What Happens When the Dandelion Seed Falls to the Ground?
I'll admit I'm listening to Grouper on an overcast day
I haven’t written here in over a month. I’ve been writing a lot in my notes app, a classic symptom of mental illness, and recording a lot of voice memos. I’ve felt my brain is a jumbled mess, rotted by the endless scroll, my spirit a wraith. The world is mirroring this, most glaringly in response to the genocide in Gaza, but also in countless other ways. I feel so hyper aware of all the suffering and destruction happening, and I sit on my porch and look at my peaceful neighborhood and it feels like a mirage. How can any of us just go on when children are being bombed? And yet we do. I saw Oppenheimer in the theater a couple weeks ago and it felt like an elegy without any consolation. I can never get over the wasted brilliance of humans.
I spend all my time focused on survival, which is to say focused on my wage labor, focused on my productivity, focused on how I can stay relevant and useful in a consumer capitalist society – or completely unfocused, dissociated, escaping. I feel caught in a loop of entropic existence while time flies. My job is meaningful, but I’m so burned out. My passion and energy and care all get consumed by my wage labor, and then I have barely a spark when my time is once again my own, which feels so rare, because I know even my personal time could be spent in the pursuit of capital. In therapy, I realized that the activities I love to do are actually therapeutic, such an obvious truth that the epiphany of it almost only had the effect of revealing how sick everything is – that every time I think about doing something I love to do, a voice asks me how I’ll make money doing it.
I identified as a musician for most of my life, and I was – I played music and wrote and recorded songs. And in great dramatic fashion, I feel like that part of me died. But I know she’s just lost, buried deep beneath years of a traditional path of survival in this dreadful world. She’s been in the dark and silent for so long, it feels utterly brutal every time I think of her. I can hardly ever listen to music without crying because it just reminds me of her, and it crushes me to witness people living the creative life she longed for while I spend a Saturday afternoon writing cover letters. But I don’t want to have to make a business out of the things that I love. I don’t care to have any level of fame. I just want to sit on a porch and sing my little songs to the mountains.
We all deserve to live creative lives, and it’s just absolutely wild to me how hell-bent on destruction so many of us are. We’re all so traumatized. Life is inherently traumatic, and it’s become an uninterrupted avalanche. It’s harrowing out here. Of course people are acting out. Of course it’s impossible for some people to hold nuance, to have conversation, to de-escalate. This has been my sentient dandelion seed year, and I feel that awareness-of-the-chaos so intensely lately. Can I land somewhere? Is there a perspective I can ground into that will allow me to have more hope and feel more powerful in my own life, however delusional it may be? I want to feel connected, alive.

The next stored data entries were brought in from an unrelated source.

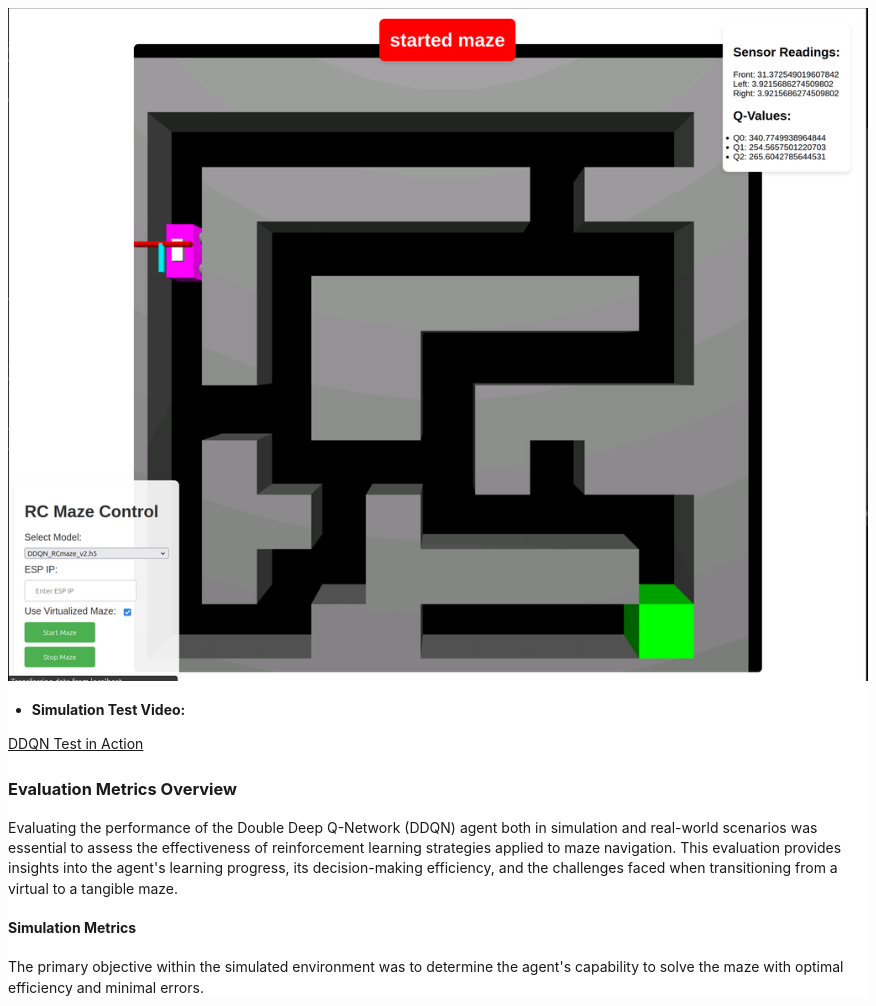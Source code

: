 ![Web App Interface](./images/web_app_v4.png)

- **Simulation Test Video:**

[DDQN Test in Action](https://github.com/driessenslucas/researchproject/assets/91117911/66539a97-e276-430f-ab93-4a8a5138ee5e)

### Evaluation Metrics Overview

Evaluating the performance of the Double Deep Q-Network (DDQN) agent both in simulation and real-world scenarios was essential to assess the effectiveness of reinforcement learning strategies applied to maze navigation. This evaluation provides insights into the agent's learning progress, its decision-making efficiency, and the challenges faced when transitioning from a virtual to a tangible maze.

#### Simulation Metrics

The primary objective within the simulated environment was to determine the agent's capability to solve the maze with optimal efficiency and minimal errors.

I think a lot of what I’m going through is the result of two years of sobriety after over two decades of using drugs and alcohol to have fun, get creative, cope with loss, feel my feelings, repress my feelings, basically to live. I think those two+ decades maybe did something to me, lol, if you can imagine. And that’s really only the surface of it all. The first year was filled with a kind of hopeful exuberance and excitement that has dissipated, leaving in its wake a resigned pragmatism. I’m learning how to live very differently at a time when I feel especially untethered and insecure.
So it’s been hard to write here. I came into the year with a lot of enthusiasm and intention, and much of it has fizzled out. I am trying not to judge myself too much for this, and instead get curious about what it means and what I need. It’s hard to know what I want or what’s right for me when in many ways I am just getting to know myself, and I’m doing it in a world on fire. I’ve felt the need to alleviate the pressure of writing publicly for an audience, however small. It’s easy to feel like we know someone who puts such personal work out into the world. Writing feels like such a permanent method of expressing something so fluid. I’ve spoken selves into being who almost immediately faded into obscurity in my own experience, yet they may linger in the minds of those who read or heard the words. The stream of consciousness style I’ve always leaned into feels too vulnerable these days. Some of my diary pages need to be burned.
I am longing for a different kind of substance. What a privilege to be able to choose what I read, what I watch, what I share, as much as choice is possible in a realm of booby traps set to hijack our attention. I have three books on hold at the library just a ten-minute tree-filled walk from my home. It’s so beautiful I wonder how I could ever be sad. I don’t wonder for long, but still, any wisp of wonder is welcome these days.